--- Records provided ---

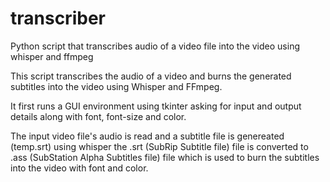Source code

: # transcriber
Python script that transcribes audio of a video file into the video using whisper and ffmpeg

This script transcribes the audio of a video and burns the generated subtitles into the video using Whisper and FFmpeg.

It first runs a GUI environment using tkinter asking for input and output details along with font, font-size and color.

The input video file's audio is read and a subtitle file is genereated (temp.srt) using whisper
the .srt (SubRip Subtitle file) file is converted to .ass (SubStation Alpha Subtitles file) file which is used to burn the subtitles into the video with font and color.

---

Your instructions →
Lines in the listing above that contain the word "font" must be copied; leave out the rest.

Task response →
It first runs a GUI environment using tkinter asking for input and output details along with font, font-size and color.
the .srt (SubRip Subtitle file) file is converted to .ass (SubStation Alpha Subtitles file) file which is used to burn the subtitles into the video with font and color.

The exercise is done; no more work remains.